WHAT THIS TASK INVOLVES
Would you restate the entries below exactly, keeping every line?

━━━━━━━━━━━━━━━━

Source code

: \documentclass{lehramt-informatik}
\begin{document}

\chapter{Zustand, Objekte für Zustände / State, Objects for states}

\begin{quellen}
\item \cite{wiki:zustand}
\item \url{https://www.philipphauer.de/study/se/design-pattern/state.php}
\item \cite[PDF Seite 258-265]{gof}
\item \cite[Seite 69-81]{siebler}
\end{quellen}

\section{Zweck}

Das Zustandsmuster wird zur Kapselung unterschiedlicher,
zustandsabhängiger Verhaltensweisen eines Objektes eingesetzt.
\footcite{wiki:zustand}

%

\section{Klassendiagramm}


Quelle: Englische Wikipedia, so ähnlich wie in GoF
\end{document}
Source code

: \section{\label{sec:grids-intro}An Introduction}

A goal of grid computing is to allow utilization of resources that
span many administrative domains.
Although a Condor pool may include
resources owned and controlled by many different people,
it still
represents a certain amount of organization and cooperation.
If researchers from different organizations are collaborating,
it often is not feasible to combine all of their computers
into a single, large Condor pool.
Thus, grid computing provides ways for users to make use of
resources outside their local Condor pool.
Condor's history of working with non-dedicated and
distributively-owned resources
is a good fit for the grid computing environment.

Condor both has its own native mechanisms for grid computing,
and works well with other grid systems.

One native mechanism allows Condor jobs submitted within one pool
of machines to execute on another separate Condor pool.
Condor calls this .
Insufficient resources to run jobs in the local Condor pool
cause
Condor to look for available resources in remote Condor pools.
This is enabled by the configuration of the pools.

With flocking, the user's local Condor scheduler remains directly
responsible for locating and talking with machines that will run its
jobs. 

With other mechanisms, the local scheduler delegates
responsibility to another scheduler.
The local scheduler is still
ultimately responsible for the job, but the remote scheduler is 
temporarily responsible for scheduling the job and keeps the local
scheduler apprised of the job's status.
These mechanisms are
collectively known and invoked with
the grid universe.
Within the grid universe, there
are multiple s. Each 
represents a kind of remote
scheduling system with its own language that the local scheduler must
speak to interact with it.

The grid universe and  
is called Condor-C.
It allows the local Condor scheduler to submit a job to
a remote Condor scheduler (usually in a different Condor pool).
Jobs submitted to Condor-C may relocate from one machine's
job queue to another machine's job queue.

━━━━━━━━━━━━━━━━

EXERCISE RESULT
Source code

: \documentclass{lehramt-informatik}
\begin{document}

\chapter{Zustand, Objekte für Zustände / State, Objects for states}

\begin{quellen}
\item \cite{wiki:zustand}
\item \url{https://www.philipphauer.de/study/se/design-pattern/state.php}
\item \cite[PDF Seite 258-265]{gof}
\item \cite[Seite 69-81]{siebler}
\end{quellen}

\section{Zweck}

Das Zustandsmuster wird zur Kapselung unterschiedlicher,
zustandsabhängiger Verhaltensweisen eines Objektes eingesetzt.
\footcite{wiki:zustand}

%

\section{Klassendiagramm}


Quelle: Englische Wikipedia, so ähnlich wie in GoF
\end{document}
Source code

: \section{\label{sec:grids-intro}An Introduction}

A goal of grid computing is to allow utilization of resources that
span many administrative domains.
Although a Condor pool may include
resources owned and controlled by many different people,
it still
represents a certain amount of organization and cooperation.
If researchers from different organizations are collaborating,
it often is not feasible to combine all of their computers
into a single, large Condor pool.
Thus, grid computing provides ways for users to make use of
resources outside their local Condor pool.
Condor's history of working with non-dedicated and
distributively-owned resources
is a good fit for the grid computing environment.

Condor both has its own native mechanisms for grid computing,
and works well with other grid systems.

One native mechanism allows Condor jobs submitted within one pool
of machines to execute on another separate Condor pool.
Condor calls this .
Insufficient resources to run jobs in the local Condor pool
cause
Condor to look for available resources in remote Condor pools.
This is enabled by the configuration of the pools.

With flocking, the user's local Condor scheduler remains directly
responsible for locating and talking with machines that will run its
jobs. 

With other mechanisms, the local scheduler delegates
responsibility to another scheduler.
The local scheduler is still
ultimately responsible for the job, but the remote scheduler is 
temporarily responsible for scheduling the job and keeps the local
scheduler apprised of the job's status.
These mechanisms are
collectively known and invoked with
the grid universe.
Within the grid universe, there
are multiple s. Each 
represents a kind of remote
scheduling system with its own language that the local scheduler must
speak to interact with it.

The grid universe and  
is called Condor-C.
It allows the local Condor scheduler to submit a job to
a remote Condor scheduler (usually in a different Condor pool).
Jobs submitted to Condor-C may relocate from one machine's
job queue to another machine's job queue.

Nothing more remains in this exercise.